Adam Levick of Camera reacted: “Holmes goes further than merely noting the two incidents, by advancing narratives common amongst anti-Zionists and antisemites suggesting the Israeli-Palestinian conflict is one between racist ‘whites’ (Israelis) and oppressed ‘people of color.’”

Levick added that Holmes quotes the Israeli journalist, Gideon Levy, and calls him one of the most prominent anti-occupation voices in the country. Levick comments: “However, Levy isn’t merely an ‘anti-occupation’ voice. He’s an anti-Zionist who has strongly suggested that Zionism is an inherently racist endeavor – rhetoric deemed antisemitic according to the IHRA Working Definition. That is, Levy is an Israeli Jew used by hard-left publications like the Guardian to legitimize hateful views about the Jewish state.”

Micha Danzic wrote in the Jewish Journal: “Immediately following the heinous death of George Floyd, we saw terrible images posted in various anti-Israel social-media accounts trying to connect Israel to his death. Some were outright fakes – such as a picture posted of a Chilean police officer with his knee on someone’s neck – but with a caption mislabeling him as an Israeli soldier. Others were in the form of cartoons that depicted a soldier with a ubiquitous Star of David on his arm, with his knee on the neck of an Arab in a keffiyeh, directly next to the image of a cop like Derek Chauvin [the policeman who killed Floyd] with his knee on an African-American’s neck.”

The Palestinian Museum in Woodbridge, CT posted a drawing by Palestinian artist, Waleed Ayyoub, honoring the memory of George Floyd and expressing Palestinian solidarity with the African American community in their struggle against racism and injustice. Floyd was depicted wearing a keffiyeh against the background of the Palestinian flag.

This is not the first time the killing of a black person by American police has been abused by black anti-Israel inciters. A.J Caschetta writes that the parallel between American blacks and Palestinian Arabs was introduced when “Ferguson, Missouri became ‘ground zero;’ for anti-police demonstrations. The riots erupted after Ferguson police officer Darren Wilson fatally shot African American Michael Brown. Following Brown’s death, the official website of the boycott, divestment and sanctions movement (BDS) issued a statement expressing “deep solidarity with the African American community in Ferguson, MO.” Placards held b protestors.connected Israel’s alleged treatment of Palestinian Arabs with the Ferguson killing.

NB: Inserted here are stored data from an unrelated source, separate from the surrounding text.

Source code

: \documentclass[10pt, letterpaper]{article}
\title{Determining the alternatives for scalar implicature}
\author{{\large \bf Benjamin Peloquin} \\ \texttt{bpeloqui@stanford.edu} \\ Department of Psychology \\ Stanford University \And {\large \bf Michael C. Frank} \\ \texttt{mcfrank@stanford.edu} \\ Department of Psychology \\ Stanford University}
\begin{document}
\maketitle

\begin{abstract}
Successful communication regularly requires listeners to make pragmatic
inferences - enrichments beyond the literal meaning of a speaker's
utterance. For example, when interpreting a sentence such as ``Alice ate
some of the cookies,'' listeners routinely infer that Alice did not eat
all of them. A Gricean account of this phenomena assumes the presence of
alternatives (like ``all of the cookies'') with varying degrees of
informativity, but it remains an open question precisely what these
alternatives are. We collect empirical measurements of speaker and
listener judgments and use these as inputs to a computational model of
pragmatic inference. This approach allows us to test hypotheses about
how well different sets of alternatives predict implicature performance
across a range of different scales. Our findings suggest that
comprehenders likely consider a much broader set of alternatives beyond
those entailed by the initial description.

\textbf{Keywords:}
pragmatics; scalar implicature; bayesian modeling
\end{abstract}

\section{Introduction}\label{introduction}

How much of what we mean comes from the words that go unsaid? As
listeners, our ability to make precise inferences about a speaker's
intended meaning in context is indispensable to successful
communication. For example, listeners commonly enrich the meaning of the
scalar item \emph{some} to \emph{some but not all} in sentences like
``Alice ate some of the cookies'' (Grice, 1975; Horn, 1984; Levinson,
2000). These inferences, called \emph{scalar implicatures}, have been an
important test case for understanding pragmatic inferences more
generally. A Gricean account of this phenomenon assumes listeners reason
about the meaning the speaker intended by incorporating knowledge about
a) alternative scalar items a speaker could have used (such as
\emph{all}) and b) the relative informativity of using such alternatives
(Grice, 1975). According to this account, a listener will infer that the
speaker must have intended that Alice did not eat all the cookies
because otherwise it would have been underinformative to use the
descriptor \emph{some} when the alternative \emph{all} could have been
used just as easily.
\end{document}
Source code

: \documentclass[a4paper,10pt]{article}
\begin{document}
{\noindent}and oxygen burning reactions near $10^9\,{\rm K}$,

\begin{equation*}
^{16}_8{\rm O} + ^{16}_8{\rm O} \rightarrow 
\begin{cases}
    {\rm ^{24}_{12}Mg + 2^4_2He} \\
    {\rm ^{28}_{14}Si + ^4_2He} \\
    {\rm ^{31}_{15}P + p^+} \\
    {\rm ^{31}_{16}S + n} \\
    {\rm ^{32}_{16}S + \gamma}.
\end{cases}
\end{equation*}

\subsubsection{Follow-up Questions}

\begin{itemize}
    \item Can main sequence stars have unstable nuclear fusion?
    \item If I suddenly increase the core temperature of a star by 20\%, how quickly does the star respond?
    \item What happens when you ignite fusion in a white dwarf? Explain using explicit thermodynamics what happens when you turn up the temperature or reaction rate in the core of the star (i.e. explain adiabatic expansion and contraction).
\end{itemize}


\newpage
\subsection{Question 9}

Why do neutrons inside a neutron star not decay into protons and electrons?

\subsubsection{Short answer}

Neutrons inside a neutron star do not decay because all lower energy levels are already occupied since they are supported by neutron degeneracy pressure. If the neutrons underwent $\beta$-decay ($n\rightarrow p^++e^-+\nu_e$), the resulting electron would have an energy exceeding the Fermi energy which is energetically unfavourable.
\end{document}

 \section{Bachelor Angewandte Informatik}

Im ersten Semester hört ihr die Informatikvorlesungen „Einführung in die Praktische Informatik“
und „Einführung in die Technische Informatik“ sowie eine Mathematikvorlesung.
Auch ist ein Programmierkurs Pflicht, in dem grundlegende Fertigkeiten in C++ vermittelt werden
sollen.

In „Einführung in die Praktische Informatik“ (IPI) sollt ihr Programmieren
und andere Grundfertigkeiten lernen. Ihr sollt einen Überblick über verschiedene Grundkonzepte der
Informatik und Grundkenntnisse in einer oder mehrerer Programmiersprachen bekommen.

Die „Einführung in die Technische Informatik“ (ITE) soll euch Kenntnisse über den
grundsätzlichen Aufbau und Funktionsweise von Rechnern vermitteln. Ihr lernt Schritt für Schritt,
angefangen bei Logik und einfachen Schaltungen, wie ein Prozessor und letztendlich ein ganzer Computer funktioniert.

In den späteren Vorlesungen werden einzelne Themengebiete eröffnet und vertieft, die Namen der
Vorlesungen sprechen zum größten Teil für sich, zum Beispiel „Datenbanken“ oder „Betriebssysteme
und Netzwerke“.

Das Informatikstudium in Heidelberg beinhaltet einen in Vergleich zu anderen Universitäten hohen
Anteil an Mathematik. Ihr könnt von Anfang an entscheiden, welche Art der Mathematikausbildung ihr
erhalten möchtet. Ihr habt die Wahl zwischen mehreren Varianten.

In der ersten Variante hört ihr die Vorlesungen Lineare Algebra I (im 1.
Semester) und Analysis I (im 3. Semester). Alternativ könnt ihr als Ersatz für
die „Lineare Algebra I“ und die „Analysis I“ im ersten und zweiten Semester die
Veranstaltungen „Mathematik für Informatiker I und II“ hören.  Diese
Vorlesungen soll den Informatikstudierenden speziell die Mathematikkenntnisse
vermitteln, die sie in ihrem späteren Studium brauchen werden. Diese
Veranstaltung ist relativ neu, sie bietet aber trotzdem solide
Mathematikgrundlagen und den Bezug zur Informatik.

In 2016, university professor, anti-Israel inciter, and militant American black activist, Angela Davis, used the killing of Michael Brown for the same purpose. She published a book of speeches and interviews. Even though most of the book deals with other topics, she titled it: Freedom is a Constant Struggle: Ferguson, Palestine and the Foundations of a Movement.

The current major anti-racist debate and demonstrations provide a challenge to Jewish organizations. They have to toe a fine line between identification with the black community struggle against perceived racism – as long as it is peaceful — and the antisemitism of the Black Lives Matter movement. How they intend to do that remains to be seen.